Erklärungsversuche gibt es. Ganz oben auf der Liste stehen die hohen Staatsausgaben. Das ist aber nur bedingt korrekt. Die US-Regierung gibt zwar deutlich mehr aus als sie einnimmt, allerdings steigt das Defizit nicht weiter an. Es liegt seit einigen Quartalen bei ungefähr 400 Mrd. USD je Quartal.
Zieht man die gestiegenen Zinsausgaben von den Gesamtausgaben ab, schieben die Staatsausgaben die Wirtschaft nicht mehr stark an. Derzeit schieben sie weder an noch bremsen sie. Trotzdem wächst die Wirtschaft mit ungefähr 3 %, obwohl die Notenbank davon ausgeht, dass der Zins noch bremsend wirken sollte.

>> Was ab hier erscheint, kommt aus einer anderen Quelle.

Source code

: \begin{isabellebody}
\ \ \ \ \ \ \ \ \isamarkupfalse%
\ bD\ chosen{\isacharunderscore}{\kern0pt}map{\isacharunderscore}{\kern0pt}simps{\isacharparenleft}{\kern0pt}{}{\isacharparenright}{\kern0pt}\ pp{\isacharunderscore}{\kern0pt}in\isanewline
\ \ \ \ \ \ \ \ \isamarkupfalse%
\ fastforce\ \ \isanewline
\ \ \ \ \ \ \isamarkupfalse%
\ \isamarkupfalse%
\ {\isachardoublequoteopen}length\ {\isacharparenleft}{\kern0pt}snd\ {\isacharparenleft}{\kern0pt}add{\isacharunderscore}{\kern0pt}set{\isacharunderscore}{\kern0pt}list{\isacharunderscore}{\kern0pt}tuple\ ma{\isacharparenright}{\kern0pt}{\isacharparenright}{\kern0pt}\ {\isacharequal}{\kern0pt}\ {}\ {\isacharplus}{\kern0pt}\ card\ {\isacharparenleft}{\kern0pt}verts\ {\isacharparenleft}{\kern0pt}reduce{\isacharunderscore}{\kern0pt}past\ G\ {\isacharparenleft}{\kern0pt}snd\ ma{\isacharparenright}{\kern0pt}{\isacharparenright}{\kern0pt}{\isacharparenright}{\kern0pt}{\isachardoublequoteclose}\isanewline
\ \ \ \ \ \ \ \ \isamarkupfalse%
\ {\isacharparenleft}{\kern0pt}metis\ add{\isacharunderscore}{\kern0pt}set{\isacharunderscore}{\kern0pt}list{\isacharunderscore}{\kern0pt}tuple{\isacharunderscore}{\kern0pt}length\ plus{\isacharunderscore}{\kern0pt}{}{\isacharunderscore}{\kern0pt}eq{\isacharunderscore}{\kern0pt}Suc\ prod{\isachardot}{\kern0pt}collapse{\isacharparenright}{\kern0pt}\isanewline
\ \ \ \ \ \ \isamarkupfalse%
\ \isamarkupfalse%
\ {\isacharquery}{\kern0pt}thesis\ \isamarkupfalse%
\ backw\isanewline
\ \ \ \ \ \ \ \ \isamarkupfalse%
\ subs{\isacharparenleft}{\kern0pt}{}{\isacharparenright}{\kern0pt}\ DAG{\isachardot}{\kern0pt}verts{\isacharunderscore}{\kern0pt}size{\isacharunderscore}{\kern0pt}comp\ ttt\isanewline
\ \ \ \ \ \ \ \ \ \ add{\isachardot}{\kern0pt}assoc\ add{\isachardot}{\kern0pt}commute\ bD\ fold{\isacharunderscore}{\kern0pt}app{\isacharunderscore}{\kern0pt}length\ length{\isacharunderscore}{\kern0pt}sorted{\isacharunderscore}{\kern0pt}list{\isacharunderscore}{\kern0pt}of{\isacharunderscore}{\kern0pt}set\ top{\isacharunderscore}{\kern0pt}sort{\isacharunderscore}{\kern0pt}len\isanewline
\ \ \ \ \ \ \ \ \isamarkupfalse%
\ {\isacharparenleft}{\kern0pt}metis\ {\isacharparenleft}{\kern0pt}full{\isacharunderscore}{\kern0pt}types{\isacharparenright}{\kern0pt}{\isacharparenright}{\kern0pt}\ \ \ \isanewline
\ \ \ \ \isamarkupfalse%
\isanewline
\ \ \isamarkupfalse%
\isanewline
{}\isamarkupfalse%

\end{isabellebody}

Die Fakten sprechen eine vollkommen andere Sprache. Die Notenbank sagt zwar, dass sie ihre Entscheidungen nach den Daten trifft, doch wäre dies der Fall, hätte sie die Zinsen nicht senken dürfen. Die Fed agierte mehr der Theorie nach. Der Theorie nach bremste das Zinsniveau, auch wenn die tatsächlichen Wirtschaftsdaten das überhaupt nicht untermauerten.
Für die Wirkungslosigkeit der Zinspolitik gibt es einen Grund. Haushalte sind im Durchschnitt sehr wohlhabend. Der Durchschnitt sagt nichts über einzelne Gruppen aus, etwa die mit den geringsten Einkommen. Diesen Haushalten geht es schlecht. Das ändert nichts daran, dass es der Mehrheit gut geht.
Es zeigt sich unter anderem am Vermögen relativ zur Wirtschaftsleistung. Hierbei geht es nicht um das Gesamtvermögen, sondern nur Finanzvermögen, welches verzinst wird, also Bankeinlagen, Termingelder, Geldmarktfonds, Staatsanleihen usw. Wäre dieses Vermögen ausschlaggebend dafür, dass die Zinspolitik nicht wirkt, hätte sie auch in früheren Zeiten nicht wirken dürfen. Das Vermögen steigt seit 1978 an (Grafik 1).
Betrachtet man das verzinste Vermögen relativ zu den Verbindlichkeiten, für die Zinsen gezahlt werden müssen, ändert sich das Bild. Haushalte haben sehr viel mehr Vermögen, für welches sie Zinsen erhalten, als sie Verbindlichkeiten haben, für die sie Zinsen zahlen müssen (Grafik 2).
Es ist der höchste Wert seit ungefähr 50 Jahren. Haushalte erhalten mehr Zinsen als sie aufwenden müssen. Auch Unternehmen und Finanzinstitute sind in guter Verfassung. Alle drei Sektoren haben so viel Vermögen im Verhältnis zu ihren Verbindlichkeiten wie lange nicht (Grafik 3).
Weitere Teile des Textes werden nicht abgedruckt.